Here’s how the U.S. dollar index fared in 2018:
Ironically, we were somewhat at odds with the currency pros at the start of 2017 as well. In last year’s letter we reminded readers of our position going in:
“….futures speculators were long the dollar to nearly the highest degree they’d been in 5 years, heading into 2017.
We actually were not in that camp. While we did not foresee a huge decline in the dollar in 2017, our view was that the Euro, in particular, was poised to do better on what we saw as the potential for a strong rebound in the Eurozone economy. I.e., while it was obvious that U.S. interest rates would trend higher in 2017 versus the Eurozone (conventional thought says traders migrate toward the currency with the highest yield), we expected that money would actually flow to Europe (as well as to the emerging markets) — creating a headwind for the dollar — based on opportunities in its asset markets.”

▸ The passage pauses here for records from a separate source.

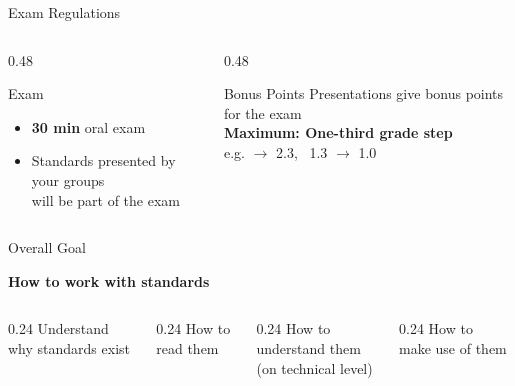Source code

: \begin{frame}{Exam Regulations}

  \begin{columns}[T,onlytextwidth]
    \begin{column}{0.48\textwidth}
      \begin{block}{Exam}
        \begin{itemize}
          \item \textbf{30 min} oral exam
          \item Standards presented by your groups\\ will be part of the exam
        \end{itemize}
      \end{block}
    \end{column}

    \begin{column}{0.48\textwidth}
      \begin{alertblock}{Bonus Points}
        \centering
        Presentations give bonus points for the exam\\[0.2em]
        \textbf{Maximum: One-third grade step}\\
        \small e.g. $\rightarrow$ 2.3, \, 1.3 $\rightarrow$ 1.0
      \end{alertblock}
    \end{column}
  \end{columns}

  \vspace{0.5cm}

  \begin{block}{Overall Goal}
    \begin{center}
      \large
      \textbf{How to work with standards}
    \end{center}
    \vspace{-0.1cm}
    \begin{columns}[T,onlytextwidth]
      \begin{column}{0.24\textwidth}
        \centering
        Understand\\
        why standards exist
      \end{column}
      \begin{column}{0.24\textwidth}
        \centering
        How to\\
        read them
      \end{column}
      \begin{column}{0.24\textwidth}
        \centering
        How to\\
        understand them\\
        (on technical level)
      \end{column}
      \begin{column}{0.24\textwidth}
        \centering
        How to\\
        make use of them
      \end{column}
    \end{columns}
  \end{block}
\end{frame}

And here was the dollar during 2017:
So, ironically, again, here we sit again, with a forward view on the dollar that conflicts with currency speculators. They’re, at the moment, (in the aggregate) thinking the dollar’s due to strengthen.
The chart below shows the last 3-year net positioning among non-commercial (speculators) futures traders in the U.S. dollar index. Note the bullishness heading into 2017 (we leaned bearish), the bearishness heading into 2018 (we leaned bullish) and the bullishness today (yes, we’re back to leaning bearish).
Here, in a nutshell, is our reasoning for presently leaning bearish:
- The European Central Bank, given the notable slowdown in Eurozone economic growth of late, has pushed out their projections for anything that would be deemed tighter monetary policy. And while some would say that that, leading to lower than otherwise Eurozone interest rates, would be bearish for the Euro (bullish for the dollar), our view is that it, bolstering the point we make in the next bullet point, will turn out to be net bullish (bearish for the dollar).
- European stocks are substantially cheaper than are U.S. stocks, and our view that a global recession is not in the 2019 cards suggests that there’s a decent chance that we’ll see a rotation from U.S. stocks to Eurozone stocks during the course of the year; a scenario that would be a net weakener of the dollar vs the Euro.
- While it’s a close call, we believe that the economic, and, thus, the political risk associated with a hard Brexit skews the odds in favor of a soft Brexit. That’s a scenario that would be substantially bullish for the pound, as well as the Euro, and bearish for the dollar.
- Emerging market currencies have clearly bottomed and look to be establishing a new up trend. Emerging market equities are notably cheap relative to developed markets and, in an end-of-the-trade-war scenario stand to see substantial inflows during the course of this year. Which is a decidedly bearish scenario for the dollar.
- The Fed has clearly moved to a markedly dovish position relative to where they were just a few months ago. While we presently anticipate a better economy this year than much of the recent data might predict (and, thus, a tighter Fed later in the year), any fear that the Fed was prepared to drain the punch bowl is currently off the table. Lower, or not-rising, U.S. interest rates is yet another bearish weight on the dollar.